Greenpeace podkreśla, że chociaż prawo będzie chronić lasy, rdzenna ludności otrzyma jedynie „słabą” ochronę, a inne obszary przyrodnicze, takie jak sawanny i torfowiska, nie zostaną objęte ochroną. Prawo będzie miało zastosowanie do firm eksportujących soję, wołowinę, olej palmowy, drewno, kauczuk, kakao i kawę oraz niektóre produkty pochodne, takie jak skóra, czekolada i meble. Obecnie mieszkańcy i mieszkanki UE nie mają gwarancji, że produkty, które wkładają do koszyków nie powstają w wyniku wylesiania.

– To wielki przełom dla lasów i dla ludzi, którzy stanęli w ich obronie. Prawo to sprawi, że niektóre piły łańcuchowe ucichną i powstrzyma firmy czerpiące zyski z wylesiania przed dalszą degradacją lasów. Rządy UE powinny wstydzić się tworzenia luk w prawie na korzyść branży związanej z pozyskiwaniem drewna oraz tego, że zapewniają jedynie słabą ochronę praw rdzennej ludności, która płaci krwią za obronę środowiska naturalnego. W nadchodzących latach UE musi rozszerzyć zakres ochrony na całą przyrodę, a nie tylko lasy oraz musi uniemożliwić firmom, które niszczą środowisko naturalne, dostęp do unijnego rynku i zaciągania kredytów w europejskich bankach – powiedział Krzysztof Cibor, szef zespołu Przyroda w Greenpeace Polska.

W wyniku presji europejskiego sektora leśnego i kanadyjskiego rządu, rządy UE wpisały do przepisów dość luźną definicję „degradacji lasów”, tworząc tym samym lukę prawną, która umożliwia dalsze niezrównoważone wycinki lasów naturalnych. Rządy krajowe odrzuciły również propozycję Parlamentu Europejskiego, by włączyć poszanowanie międzynarodowych praw człowieka do prawa dotyczącego wylesiania.
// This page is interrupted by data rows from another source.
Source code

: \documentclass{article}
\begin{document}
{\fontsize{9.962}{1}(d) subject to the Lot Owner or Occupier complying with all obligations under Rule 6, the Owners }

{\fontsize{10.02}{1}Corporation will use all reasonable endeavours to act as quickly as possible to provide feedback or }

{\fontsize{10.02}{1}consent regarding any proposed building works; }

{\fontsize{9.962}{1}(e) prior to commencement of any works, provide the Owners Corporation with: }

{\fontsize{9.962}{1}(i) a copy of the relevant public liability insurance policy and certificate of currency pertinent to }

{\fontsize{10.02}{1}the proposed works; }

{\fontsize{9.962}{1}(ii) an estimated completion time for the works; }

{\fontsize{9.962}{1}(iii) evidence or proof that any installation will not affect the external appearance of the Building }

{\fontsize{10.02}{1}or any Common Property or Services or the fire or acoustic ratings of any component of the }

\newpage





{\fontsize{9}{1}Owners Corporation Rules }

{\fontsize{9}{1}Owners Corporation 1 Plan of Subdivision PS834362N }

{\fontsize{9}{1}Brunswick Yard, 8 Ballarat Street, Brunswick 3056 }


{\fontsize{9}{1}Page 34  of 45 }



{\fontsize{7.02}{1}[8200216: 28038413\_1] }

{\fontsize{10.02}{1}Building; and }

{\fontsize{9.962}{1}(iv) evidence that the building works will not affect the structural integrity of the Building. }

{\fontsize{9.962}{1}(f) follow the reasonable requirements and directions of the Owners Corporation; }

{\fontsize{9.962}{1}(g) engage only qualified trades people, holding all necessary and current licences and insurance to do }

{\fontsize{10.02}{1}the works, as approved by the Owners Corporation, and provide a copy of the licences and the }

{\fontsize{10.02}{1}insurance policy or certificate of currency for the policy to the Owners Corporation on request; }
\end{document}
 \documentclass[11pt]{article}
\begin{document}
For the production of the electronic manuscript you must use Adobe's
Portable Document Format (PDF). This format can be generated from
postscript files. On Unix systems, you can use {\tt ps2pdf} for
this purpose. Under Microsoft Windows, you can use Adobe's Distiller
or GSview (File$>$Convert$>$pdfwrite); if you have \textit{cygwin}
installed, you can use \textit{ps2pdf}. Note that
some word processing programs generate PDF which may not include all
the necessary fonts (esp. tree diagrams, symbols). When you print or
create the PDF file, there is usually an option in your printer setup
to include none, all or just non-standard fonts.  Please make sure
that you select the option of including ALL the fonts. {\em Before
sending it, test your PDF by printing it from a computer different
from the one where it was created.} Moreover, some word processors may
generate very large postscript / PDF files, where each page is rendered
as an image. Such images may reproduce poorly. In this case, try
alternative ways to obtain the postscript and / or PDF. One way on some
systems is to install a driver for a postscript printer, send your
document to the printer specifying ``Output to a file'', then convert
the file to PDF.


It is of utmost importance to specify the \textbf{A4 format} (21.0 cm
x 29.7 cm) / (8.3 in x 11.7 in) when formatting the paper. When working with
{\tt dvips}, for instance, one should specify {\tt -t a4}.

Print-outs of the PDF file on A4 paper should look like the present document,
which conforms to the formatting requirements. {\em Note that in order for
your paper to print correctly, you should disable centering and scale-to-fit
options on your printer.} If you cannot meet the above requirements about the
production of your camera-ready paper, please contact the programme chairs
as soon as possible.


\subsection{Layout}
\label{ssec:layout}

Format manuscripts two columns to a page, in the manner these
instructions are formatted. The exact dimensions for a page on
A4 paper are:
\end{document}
Propozycja Parlamentu Europejskiego, by nowym prawem objąć europejskie instytucje finansowe, nie znalazła się w ostatecznym porozumieniu. Wymagałaby ona od firm wykazania, że ich produkty nie powstały wskutek wylesiania, nie tylko by mogły sprzedawać je na rynku UE, ale także, by uzyskać finansowanie w bankach z siedzibą w UE. Propozycja ta zostanie jednak ponownie rozpatrzona w ciągu dwóch lat. Parlament Europejski naciskał również na włączenie kukurydzy do zakresu prawa – jej uprawa odpowiada za znaczące niszczenie lasów. Rozszerzenie prawa na kukurydzę i biodiesel zostanie rozważone jako część procesu przeglądu prawa.

Następne kroki

Parlament Europejski przypieczętuje nowe unijne prawo o wylesianiu podczas głosowania na sesji plenarnej. Prawo musi być także zatwierdzone przez rządy państw członkowskich.